TASK TO CARRY OUT:
Take the data below. Output it exactly from its first line through the line containing "### Krypton Toolkit of".

[Excerpts from a dataset]
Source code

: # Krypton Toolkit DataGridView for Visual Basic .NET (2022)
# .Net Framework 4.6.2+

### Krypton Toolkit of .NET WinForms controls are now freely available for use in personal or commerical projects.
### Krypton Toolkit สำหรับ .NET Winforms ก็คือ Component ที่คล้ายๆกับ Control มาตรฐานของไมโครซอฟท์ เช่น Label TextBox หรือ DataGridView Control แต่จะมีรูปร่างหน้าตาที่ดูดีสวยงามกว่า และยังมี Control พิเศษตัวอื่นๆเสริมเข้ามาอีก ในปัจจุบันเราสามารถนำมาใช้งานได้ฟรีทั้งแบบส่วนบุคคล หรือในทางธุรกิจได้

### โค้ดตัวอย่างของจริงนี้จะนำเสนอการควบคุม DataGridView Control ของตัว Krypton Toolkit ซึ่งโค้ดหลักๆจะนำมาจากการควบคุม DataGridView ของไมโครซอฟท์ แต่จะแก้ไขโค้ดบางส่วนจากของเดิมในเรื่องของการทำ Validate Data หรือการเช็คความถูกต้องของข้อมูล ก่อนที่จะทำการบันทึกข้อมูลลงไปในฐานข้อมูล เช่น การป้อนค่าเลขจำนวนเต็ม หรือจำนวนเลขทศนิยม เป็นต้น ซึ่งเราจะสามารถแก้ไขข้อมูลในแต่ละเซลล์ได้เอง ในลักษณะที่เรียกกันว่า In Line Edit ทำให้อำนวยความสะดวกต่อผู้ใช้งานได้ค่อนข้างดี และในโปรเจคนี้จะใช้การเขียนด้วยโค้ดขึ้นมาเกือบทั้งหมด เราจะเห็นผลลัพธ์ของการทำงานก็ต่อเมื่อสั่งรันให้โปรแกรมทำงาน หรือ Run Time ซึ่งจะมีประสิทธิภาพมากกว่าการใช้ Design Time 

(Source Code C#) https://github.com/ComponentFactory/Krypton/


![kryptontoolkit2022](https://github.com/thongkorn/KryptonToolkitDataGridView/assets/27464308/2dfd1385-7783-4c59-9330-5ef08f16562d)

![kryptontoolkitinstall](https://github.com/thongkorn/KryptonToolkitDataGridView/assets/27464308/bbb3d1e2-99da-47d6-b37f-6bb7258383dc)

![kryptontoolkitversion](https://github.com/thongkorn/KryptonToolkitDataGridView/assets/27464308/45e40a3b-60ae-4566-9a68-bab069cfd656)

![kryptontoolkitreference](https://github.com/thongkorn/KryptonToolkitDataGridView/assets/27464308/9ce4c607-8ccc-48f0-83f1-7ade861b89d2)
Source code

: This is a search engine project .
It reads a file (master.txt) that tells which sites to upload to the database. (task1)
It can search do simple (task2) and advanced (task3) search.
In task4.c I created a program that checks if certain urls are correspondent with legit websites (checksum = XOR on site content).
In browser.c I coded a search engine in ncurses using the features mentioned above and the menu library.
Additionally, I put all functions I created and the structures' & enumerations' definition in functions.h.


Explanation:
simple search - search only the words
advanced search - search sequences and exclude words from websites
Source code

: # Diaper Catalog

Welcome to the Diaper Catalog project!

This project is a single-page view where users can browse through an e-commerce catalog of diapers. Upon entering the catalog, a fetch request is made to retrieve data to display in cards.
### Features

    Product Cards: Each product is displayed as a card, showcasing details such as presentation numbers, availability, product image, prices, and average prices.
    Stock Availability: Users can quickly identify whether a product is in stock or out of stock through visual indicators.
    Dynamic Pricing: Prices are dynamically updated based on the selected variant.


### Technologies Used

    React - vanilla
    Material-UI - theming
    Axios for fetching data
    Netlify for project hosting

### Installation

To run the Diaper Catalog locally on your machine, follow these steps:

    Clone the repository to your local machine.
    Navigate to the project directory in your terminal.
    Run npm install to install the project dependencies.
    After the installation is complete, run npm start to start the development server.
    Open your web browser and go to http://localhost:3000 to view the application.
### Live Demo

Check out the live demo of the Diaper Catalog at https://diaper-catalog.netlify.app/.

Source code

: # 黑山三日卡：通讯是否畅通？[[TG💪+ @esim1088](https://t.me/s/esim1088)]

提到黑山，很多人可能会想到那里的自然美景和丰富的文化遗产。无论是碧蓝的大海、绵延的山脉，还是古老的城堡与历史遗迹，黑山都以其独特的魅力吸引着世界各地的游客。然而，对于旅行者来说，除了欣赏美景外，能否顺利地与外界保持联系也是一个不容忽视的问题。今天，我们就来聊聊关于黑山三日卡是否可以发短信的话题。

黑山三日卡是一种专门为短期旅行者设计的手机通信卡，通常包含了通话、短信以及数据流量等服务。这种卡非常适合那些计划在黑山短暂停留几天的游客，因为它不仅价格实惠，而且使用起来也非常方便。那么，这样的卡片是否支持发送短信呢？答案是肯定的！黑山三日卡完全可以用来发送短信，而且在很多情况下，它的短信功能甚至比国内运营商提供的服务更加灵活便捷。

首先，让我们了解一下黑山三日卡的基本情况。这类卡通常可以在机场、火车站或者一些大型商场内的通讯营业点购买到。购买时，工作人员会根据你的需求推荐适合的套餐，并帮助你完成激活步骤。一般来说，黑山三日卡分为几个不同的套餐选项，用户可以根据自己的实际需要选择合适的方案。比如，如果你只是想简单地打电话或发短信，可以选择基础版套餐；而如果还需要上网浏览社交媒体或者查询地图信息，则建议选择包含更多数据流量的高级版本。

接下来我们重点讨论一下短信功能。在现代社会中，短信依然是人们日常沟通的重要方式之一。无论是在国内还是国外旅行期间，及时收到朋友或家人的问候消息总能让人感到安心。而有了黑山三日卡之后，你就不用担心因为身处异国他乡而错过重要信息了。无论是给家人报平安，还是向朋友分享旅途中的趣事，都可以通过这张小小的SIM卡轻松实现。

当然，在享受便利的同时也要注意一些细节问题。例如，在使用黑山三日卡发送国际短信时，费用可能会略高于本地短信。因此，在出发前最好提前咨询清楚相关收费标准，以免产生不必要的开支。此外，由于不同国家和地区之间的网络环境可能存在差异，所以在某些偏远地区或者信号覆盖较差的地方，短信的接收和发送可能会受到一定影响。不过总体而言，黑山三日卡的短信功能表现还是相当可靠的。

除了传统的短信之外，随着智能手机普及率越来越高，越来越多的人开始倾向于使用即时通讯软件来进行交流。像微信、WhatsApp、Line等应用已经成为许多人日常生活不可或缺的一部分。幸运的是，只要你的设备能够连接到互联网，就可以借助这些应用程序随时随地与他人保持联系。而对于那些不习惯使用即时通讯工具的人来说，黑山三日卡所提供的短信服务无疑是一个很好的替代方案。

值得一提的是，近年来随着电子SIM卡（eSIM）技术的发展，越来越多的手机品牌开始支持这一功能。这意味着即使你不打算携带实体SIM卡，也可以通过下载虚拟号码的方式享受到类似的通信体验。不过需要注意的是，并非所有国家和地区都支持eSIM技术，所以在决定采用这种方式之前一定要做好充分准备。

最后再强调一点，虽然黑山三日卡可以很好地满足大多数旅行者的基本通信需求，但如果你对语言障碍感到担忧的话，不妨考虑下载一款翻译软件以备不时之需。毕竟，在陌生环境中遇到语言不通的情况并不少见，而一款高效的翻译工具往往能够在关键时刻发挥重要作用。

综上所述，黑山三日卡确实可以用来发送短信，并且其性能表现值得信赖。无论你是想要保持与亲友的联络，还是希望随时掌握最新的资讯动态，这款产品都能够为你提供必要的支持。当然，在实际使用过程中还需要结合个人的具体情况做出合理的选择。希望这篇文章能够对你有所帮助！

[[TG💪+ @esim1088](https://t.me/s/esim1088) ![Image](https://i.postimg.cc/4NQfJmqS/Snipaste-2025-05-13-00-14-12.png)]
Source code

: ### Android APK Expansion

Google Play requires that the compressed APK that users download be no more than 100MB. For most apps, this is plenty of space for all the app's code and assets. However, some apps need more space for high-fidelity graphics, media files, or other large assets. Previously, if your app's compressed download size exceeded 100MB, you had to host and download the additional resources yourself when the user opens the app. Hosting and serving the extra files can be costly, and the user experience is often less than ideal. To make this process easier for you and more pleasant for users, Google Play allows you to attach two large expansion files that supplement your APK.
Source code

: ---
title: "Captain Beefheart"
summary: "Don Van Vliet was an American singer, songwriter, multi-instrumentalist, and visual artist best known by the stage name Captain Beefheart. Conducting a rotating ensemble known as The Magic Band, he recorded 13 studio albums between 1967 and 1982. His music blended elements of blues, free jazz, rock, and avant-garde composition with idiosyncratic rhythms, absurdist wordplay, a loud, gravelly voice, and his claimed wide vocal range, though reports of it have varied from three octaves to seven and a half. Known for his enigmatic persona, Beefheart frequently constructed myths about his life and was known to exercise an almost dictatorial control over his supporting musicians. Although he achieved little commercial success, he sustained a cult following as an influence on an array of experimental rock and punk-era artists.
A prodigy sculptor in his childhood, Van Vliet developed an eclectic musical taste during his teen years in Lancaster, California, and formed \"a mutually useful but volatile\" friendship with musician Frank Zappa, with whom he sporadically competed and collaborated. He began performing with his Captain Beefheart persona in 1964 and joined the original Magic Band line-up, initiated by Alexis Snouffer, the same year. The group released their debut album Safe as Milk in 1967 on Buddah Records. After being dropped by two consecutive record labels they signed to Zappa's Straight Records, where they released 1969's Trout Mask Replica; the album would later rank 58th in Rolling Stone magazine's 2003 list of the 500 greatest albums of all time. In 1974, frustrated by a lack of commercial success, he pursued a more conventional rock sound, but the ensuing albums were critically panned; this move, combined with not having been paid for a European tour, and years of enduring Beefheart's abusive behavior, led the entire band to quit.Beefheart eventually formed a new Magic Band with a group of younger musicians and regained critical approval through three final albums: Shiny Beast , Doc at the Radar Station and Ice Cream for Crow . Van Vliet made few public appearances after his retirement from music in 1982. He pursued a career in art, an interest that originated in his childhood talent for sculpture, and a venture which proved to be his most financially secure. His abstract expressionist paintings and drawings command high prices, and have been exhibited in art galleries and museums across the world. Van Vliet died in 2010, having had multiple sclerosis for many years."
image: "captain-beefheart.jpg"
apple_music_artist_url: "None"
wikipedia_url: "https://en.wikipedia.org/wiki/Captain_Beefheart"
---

SOLUTION FOR THIS PROBLEM:
Source code

: # Krypton Toolkit DataGridView for Visual Basic .NET (2022)
# .Net Framework 4.6.2+

### Krypton Toolkit of .NET WinForms controls are now freely available for use in personal or commerical projects.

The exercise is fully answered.